A room load is itself a clamp. SCUMM's cameraMoved reclamps the centre against the current room every frame, so crossing into a narrower room snaps a carried-over centre inward — and that corrected value is what the next room inherits. Clamping only at follow/pan/setCameraAt time leaves a gap: a centre can survive a plain loadRoom and sit outside the new room's bounds. The witness is the LeChuck-explosion ending, which uses no setCameraAt at all — it walks the 640-wide room 59 with the camera near ego's x≈297, through the 320-wide blimp room (whose bounds clamp the centre to 160), into the 640-wide credits room, which inherits 160 and frames the cliff at the left edge. Skip the room-load reclamp and 297 survives into the credits room, splitting it down the middle — the cliff stranded beside the LucasArts logo.

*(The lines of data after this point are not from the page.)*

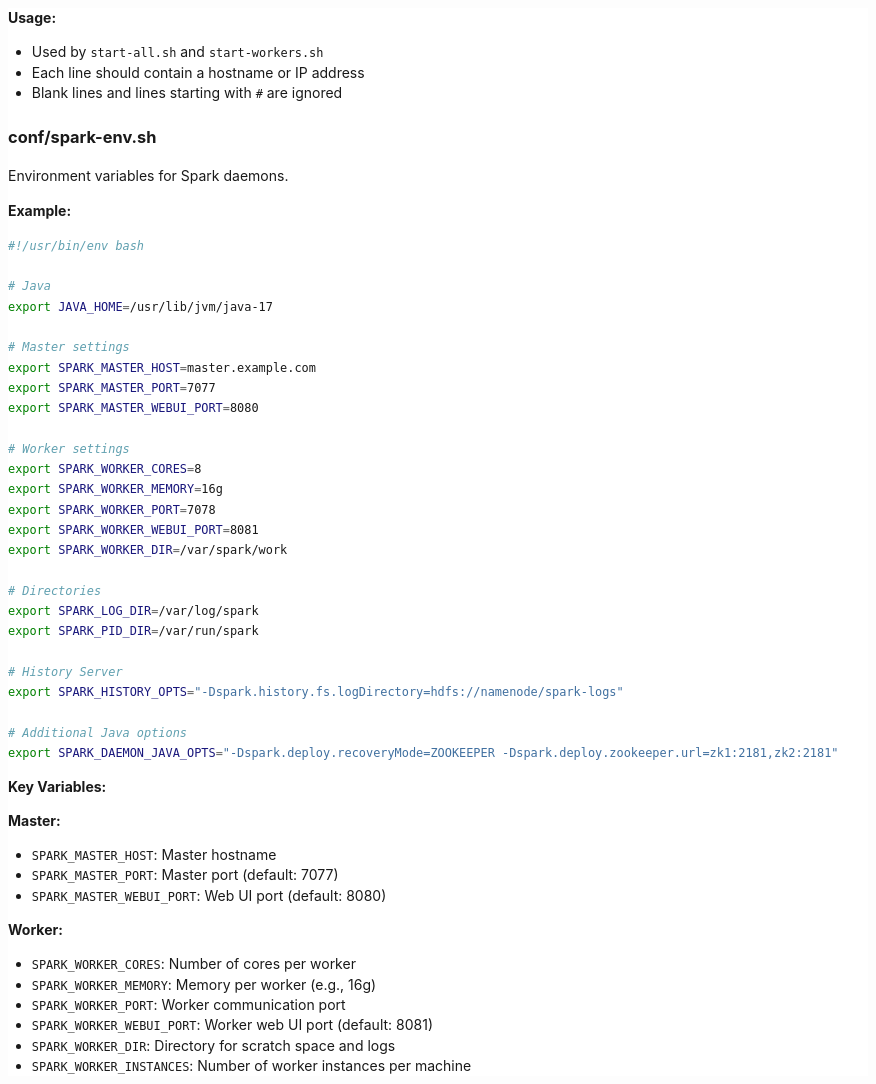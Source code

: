 **Usage:**
- Used by `start-all.sh` and `start-workers.sh`
- Each line should contain a hostname or IP address
- Blank lines and lines starting with `#` are ignored

### conf/spark-env.sh

Environment variables for Spark daemons.

**Example:**
```bash
#!/usr/bin/env bash

# Java
export JAVA_HOME=/usr/lib/jvm/java-17

# Master settings
export SPARK_MASTER_HOST=master.example.com
export SPARK_MASTER_PORT=7077
export SPARK_MASTER_WEBUI_PORT=8080

# Worker settings
export SPARK_WORKER_CORES=8
export SPARK_WORKER_MEMORY=16g
export SPARK_WORKER_PORT=7078
export SPARK_WORKER_WEBUI_PORT=8081
export SPARK_WORKER_DIR=/var/spark/work

# Directories
export SPARK_LOG_DIR=/var/log/spark
export SPARK_PID_DIR=/var/run/spark

# History Server
export SPARK_HISTORY_OPTS="-Dspark.history.fs.logDirectory=hdfs://namenode/spark-logs"

# Additional Java options
export SPARK_DAEMON_JAVA_OPTS="-Dspark.deploy.recoveryMode=ZOOKEEPER -Dspark.deploy.zookeeper.url=zk1:2181,zk2:2181"
```

**Key Variables:**

**Master:**
- `SPARK_MASTER_HOST`: Master hostname
- `SPARK_MASTER_PORT`: Master port (default: 7077)
- `SPARK_MASTER_WEBUI_PORT`: Web UI port (default: 8080)

**Worker:**
- `SPARK_WORKER_CORES`: Number of cores per worker
- `SPARK_WORKER_MEMORY`: Memory per worker (e.g., 16g)
- `SPARK_WORKER_PORT`: Worker communication port
- `SPARK_WORKER_WEBUI_PORT`: Worker web UI port (default: 8081)
- `SPARK_WORKER_DIR`: Directory for scratch space and logs
- `SPARK_WORKER_INSTANCES`: Number of worker instances per machine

Every movement also publishes the new centre into VAR_CAMERA_POS_X. Scripts poll that variable constantly — escape-watchers, walk-past-camera gates (Meathook's payoff script loops on meathookX < cameraX − 175; Stan's arrival script waits for the centre to equal the clamp floor exactly) — so a camera that moves without writing it deadlocks them.

2. Follow mode

actorFollowCamera puts the camera in follow mode: it tracks the named actor with a dead zone of ±80 px around the centre. The actor walks freely inside that window; only when it leaves it does the camera move — and not by snapping to the edge: leaving the dead zone arms a pan to the actor's (clamped) x, stepped by the same 8-px-per-frame stepper as a scripted pan (§3) and latched until it lands, even if the actor stops back inside the dead zone meanwhile. wait forCamera covers a follow pan exactly like a scripted one — Stan's lot script waits for the centre to settle at the clamp floor while the ego stands well inside the dead zone, which only releases because the follow pan runs to the actor's clamped position, not the dead-zone edge. This is why walking around a one-screen room never scrolls, and why a long walk across a wide room scrolls only once the actor leads the camera by 80 px.

Pointing follow at an actor standing in another room is what triggers the room switch — MI1's boot script enters the lookout exactly this way: it places the ego in the lookout room and then issues actorFollowCamera, and the room change falls out of the follow.

3. Scripted pans

panCameraTo detaches follow and glides the centre toward a target at 8 px per game frame — one background strip per frame, since the room bitmap is stored in 8-px-wide strips (room 64's dig scene is the first to pan this way). Because a pan detaches follow, the two modes never fight over the camera within a frame.

wait forCamera blocks the calling script until the camera reaches its pan destination — not merely while a pan target is armed. The distinction is load-bearing: the SCUMM bar (room 28) runs a camera-controller script (#201) that re-issues panCameraTo every frame to whichever of the room's two fixed positions matches ego's side — including when the camera is already there. Scripts that wait on the camera in that room (the three-pirates conversation #220, the ambient chatter #207/#210) run later in slot order than #201, so an "armed-pan" check deadlocks them forever once they yield at the wait even once: the controller re-arms the target before every re-check, and the pan stepper only clears it at the end of the frame. A reached (or same-spot) destination must read as settled.

The pan target is transient state: a save taken mid-pan resumes with the camera at its saved position and no pending pan. Only the camera position itself persists.

4. Ordering within a game frame

The follow step runs once per game frame, after actors walk. Run it before the walk and the camera is always one frame behind the followed actor — the actor's screen position oscillates as it walks, a visible "two Guybrush" stutter. Walking first, then following, keeps actor and camera in lockstep.

5. Wide rooms and screen-space text

print … at (x, y) coordinates for system text are screen-space. In rooms no wider than the screen the two spaces coincide, but in wider rooms (MI1's 640-wide credits room) mapping screen text onto the room requires the camera position — the shell composes overlay text camera-relative, so the text stays put on screen while the room scrolls beneath it.